=== Begin Enclosure ===

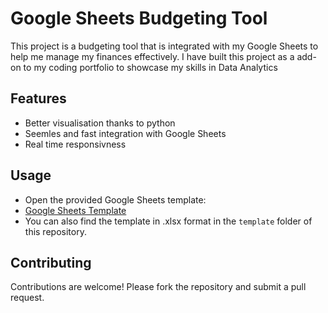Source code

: # Google Sheets Budgeting Tool

This project is a budgeting tool that is integrated with my Google Sheets to help me manage my finances effectively.
I have built this project as a add-on to my coding portfolio to showcase my skills in Data Analytics

## Features

- Better visualisation thanks to python
- Seemles and fast integration with Google Sheets
- Real time responsivness

## Usage

- Open the provided Google Sheets template:
- [Google Sheets Template](https://docs.google.com/spreadsheets/d/1AGrdqAGLqPy7Oy1qbT7EMoNl1OISMraVi6T2RDVLhGY/edit?usp=sharing)
- You can also find the template in .xlsx format in the `template` folder of this repository.

## Contributing

Contributions are welcome! Please fork the repository and submit a pull request.
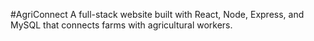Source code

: #AgriConnect
A full-stack website built with React, Node, Express, and MySQL that connects farms with agricultural workers.
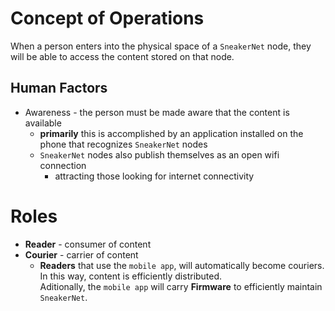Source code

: Concept of Operations
================================================================================
<!-- main scenario -->
When a person enters into the physical space of a `SneakerNet` node, they will
be able to access the content stored on that node.

Human Factors
--------------------------------------------------------------------------------
* Awareness - the person must be made aware that the content is available
    * **primarily** this is accomplished by an application installed on the
        phone that recognizes `SneakerNet` nodes
    * `SneakerNet` nodes also publish themselves as an open wifi connection
        - attracting those looking for internet connectivity

Roles
================================================================================
* **Reader** - consumer of content
* **Courier** - carrier of content
    - **Readers** that use the `mobile app`, will automatically become couriers.  
        In this way, content is efficiently distributed.  
        Aditionally, the `mobile app` will carry **Firmware** to efficiently maintain `SneakerNet`.
<!--
* **Librarian** - restricts the content of a node
    - see [Content Management](#content_management)
* **Creator** - creates content
* **Publisher** - signs content per [Content Management](#content_management)
* **Distributor** - deploys a physical device
    - can choose a Librarian
-->

<!--
Content Management<a id="content_management"></a>
--------------------------------------------------------------------------------
Without a **Librarian** the content of a node is **unrestricted**.

The **Librarian** determines
* which **Publishers** `epub` content can be on the node
    - `SneakerNet` signatures of the `epub`
* allow **un-trusted** content on the node

Content can be **deleted** by any user. This empowers the community to manage
the content organically.

Node Configuration Control<a id="node_configuration"></a>
--------------------------------------------------------------------------------
* **Firmware**
    * The **Firmware** is securely signed.
    * The `mobile app` will automatically update the node's firmware.
* **Librarian Configuration**
    * The **Librarian Configuration** is securely signed.
    * The `mobile app` will carry the **Librarian Configurations** of the nodes
        it has come in contact with.
        * When the node comes into contact with a node, it will attempt to
            update the **Librarian Configuration**.
-->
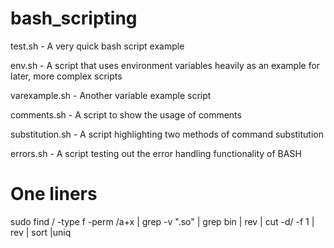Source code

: # bash_scripting

test.sh - A very quick bash script example

env.sh - A script that uses environment variables heavily as an example for later, more complex scripts

varexample.sh - Another variable example script

comments.sh - A script to show the usage of comments

substitution.sh - A script highlighting two methods of command substitution

errors.sh - A script testing out the error handling functionality of BASH



# One liners

sudo find / -type f -perm /a+x | grep -v ".so" | grep bin | rev | cut -d/ -f 1 | rev | sort |uniq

=== End Enclosure ===

Your goal: Type the records out again in full, exactly, with each picture omitted.

Answer below:
Source code

: # Google Sheets Budgeting Tool

This project is a budgeting tool that is integrated with my Google Sheets to help me manage my finances effectively.
I have built this project as a add-on to my coding portfolio to showcase my skills in Data Analytics

## Features

- Better visualisation thanks to python
- Seemles and fast integration with Google Sheets
- Real time responsivness

## Usage

- Open the provided Google Sheets template:
- [Google Sheets Template](https://docs.google.com/spreadsheets/d/1AGrdqAGLqPy7Oy1qbT7EMoNl1OISMraVi6T2RDVLhGY/edit?usp=sharing)
- You can also find the template in .xlsx format in the `template` folder of this repository.

## Contributing

Contributions are welcome! Please fork the repository and submit a pull request.
Source code

: #AgriConnect
A full-stack website built with React, Node, Express, and MySQL that connects farms with agricultural workers.
Source code

: Concept of Operations
================================================================================
<!-- main scenario -->
When a person enters into the physical space of a `SneakerNet` node, they will
be able to access the content stored on that node.

Human Factors
--------------------------------------------------------------------------------
* Awareness - the person must be made aware that the content is available
    * **primarily** this is accomplished by an application installed on the
        phone that recognizes `SneakerNet` nodes
    * `SneakerNet` nodes also publish themselves as an open wifi connection
        - attracting those looking for internet connectivity

Roles
================================================================================
* **Reader** - consumer of content
* **Courier** - carrier of content
    - **Readers** that use the `mobile app`, will automatically become couriers.  
        In this way, content is efficiently distributed.  
        Aditionally, the `mobile app` will carry **Firmware** to efficiently maintain `SneakerNet`.
<!--
* **Librarian** - restricts the content of a node
    - see [Content Management](#content_management)
* **Creator** - creates content
* **Publisher** - signs content per [Content Management](#content_management)
* **Distributor** - deploys a physical device
    - can choose a Librarian
-->

<!--
Content Management<a id="content_management"></a>
--------------------------------------------------------------------------------
Without a **Librarian** the content of a node is **unrestricted**.

The **Librarian** determines
* which **Publishers** `epub` content can be on the node
    - `SneakerNet` signatures of the `epub`
* allow **un-trusted** content on the node

Content can be **deleted** by any user. This empowers the community to manage
the content organically.

Node Configuration Control<a id="node_configuration"></a>
--------------------------------------------------------------------------------
* **Firmware**
    * The **Firmware** is securely signed.
    * The `mobile app` will automatically update the node's firmware.
* **Librarian Configuration**
    * The **Librarian Configuration** is securely signed.
    * The `mobile app` will carry the **Librarian Configurations** of the nodes
        it has come in contact with.
        * When the node comes into contact with a node, it will attempt to
            update the **Librarian Configuration**.
-->
Source code

: # bash_scripting

test.sh - A very quick bash script example

env.sh - A script that uses environment variables heavily as an example for later, more complex scripts

varexample.sh - Another variable example script

comments.sh - A script to show the usage of comments

substitution.sh - A script highlighting two methods of command substitution

errors.sh - A script testing out the error handling functionality of BASH



# One liners

sudo find / -type f -perm /a+x | grep -v ".so" | grep bin | rev | cut -d/ -f 1 | rev | sort |uniq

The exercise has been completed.